Saturday, October 25, 2025

Unrequited

Unrequited love is the love human beings experience most of the
time. The very need to be fully requited may be to turn from the
possibilities of love itself. Men and women have always had
difficulty with the way a love returned hardly ever resembles a love
given, but unrequited love may be the form that love mostly takes;
for what affection is ever returned over time in the same measure
or quality with which it is given? … And whom could we know so
well and so intimately through all the twists and turns of a given
life that we could show them exactly, the continuous and
appropriate form of affection they need?

The great discipline seems to be to give up wanting to control the
manner in which we are requited, and to forgo the natural
disappointment that flows from expecting an exact and measured
reciprocation.

We seem to have been born into a world where love, except for
brilliant, exceptional moments, seems to exist from one side only,
ours — and that may be the difficulty and the revelation and the
gift — to see love as the ultimate letting go and through the
doorway of that affection, make the most difficult sacrifice of all,
giving away the very thing we want to hold forever.

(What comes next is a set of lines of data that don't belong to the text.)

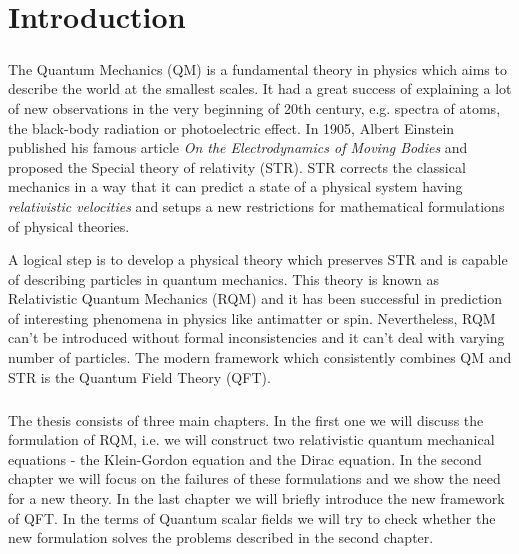\chapter*{Introduction}

\paragraph{} The Quantum Mechanics (QM) is a fundamental theory in physics which aims to describe
the world at the smallest scales. It had a great success of explaining
a lot of new observations in the very beginning of 20th century, e.g. spectra of atoms,
the black-body radiation or photoelectric effect. In 1905, Albert Einstein published his
famous article \textit{On the Electrodynamics of Moving Bodies} and proposed the Special 
theory of relativity (STR). STR corrects the classical mechanics in a way that it can predict
a state of a physical system having \textit{relativistic velocities} and setups a 
new restrictions for mathematical formulations of physical theories.

A logical step is to develop a physical theory which preserves STR and is capable of 
describing particles in quantum mechanics. This theory is known as Relativistic Quantum 
Mechanics (RQM) and it has been successful in prediction of interesting phenomena in physics
like antimatter or spin. Nevertheless, RQM can't be introduced without formal inconsistencies
and it can't deal with varying number of particles. The modern framework which consistently 
combines QM and STR is the Quantum Field Theory (QFT).

\paragraph{} The thesis consists of three main chapters. In the first one we will discuss the formulation
of RQM, i.e. we will construct two relativistic quantum mechanical equations - the Klein-Gordon 
equation and the Dirac equation. In the second chapter we will focus on the failures of these 
formulations and we show the need for a new theory. In the last chapter we will briefly introduce
the new framework of QFT. In the terms of Quantum scalar fields we will try to check whether
the new formulation solves the problems described in the second chapter.
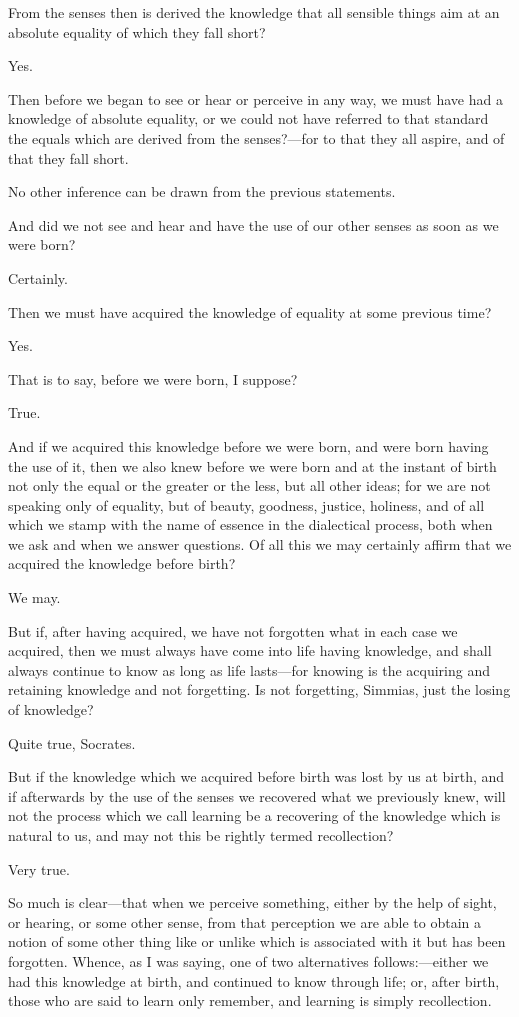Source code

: From the senses then is derived the knowledge that all sensible things aim
at an absolute equality of which they fall short?

Yes.

Then before we began to see or hear or perceive in any way, we must have
had a knowledge of absolute equality, or we could not have referred to
that standard the equals which are derived from the senses?—for to
that they all aspire, and of that they fall short.

No other inference can be drawn from the previous statements.

And did we not see and hear and have the use of our other senses as soon
as we were born?

Certainly.

Then we must have acquired the knowledge of equality at some previous
time?

Yes.

That is to say, before we were born, I suppose?

True.

And if we acquired this knowledge before we were born, and were born
having the use of it, then we also knew before we were born and at the
instant of birth not only the equal or the greater or the less, but all
other ideas; for we are not speaking only of equality, but of beauty,
goodness, justice, holiness, and of all which we stamp with the name of
essence in the dialectical process, both when we ask and when we answer
questions. Of all this we may certainly affirm that we acquired the
knowledge before birth?

We may.

But if, after having acquired, we have not forgotten what in each case we
acquired, then we must always have come into life having knowledge, and
shall always continue to know as long as life lasts—for knowing is
the acquiring and retaining knowledge and not forgetting. Is not
forgetting, Simmias, just the losing of knowledge?

Quite true, Socrates.

But if the knowledge which we acquired before birth was lost by us at
birth, and if afterwards by the use of the senses we recovered what we
previously knew, will not the process which we call learning be a
recovering of the knowledge which is natural to us, and may not this be
rightly termed recollection?

Very true.

So much is clear—that when we perceive something, either by the help
of sight, or hearing, or some other sense, from that perception we are
able to obtain a notion of some other thing like or unlike which is
associated with it but has been forgotten. Whence, as I was saying, one of
two alternatives follows:—either we had this knowledge at birth, and
continued to know through life; or, after birth, those who are said to
learn only remember, and learning is simply recollection.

Love may be sanctified and ennobled by its commitment to the
unconditional horizon of perfection, but what makes love real
in the human world seems to be our moving, struggling conversation
with that wanted horizon rather than any possibility of arrival. The
hope for, or the declaration of a purely spiritual, unconditional love
is more often a coded desire for immunity and safety, an attempt
to forgo the trials of vulnerability, powerlessness and the exquisite
pain to which we apprentice ourselves in a relationship,
a marriage, in raising children, in a work we love and desire.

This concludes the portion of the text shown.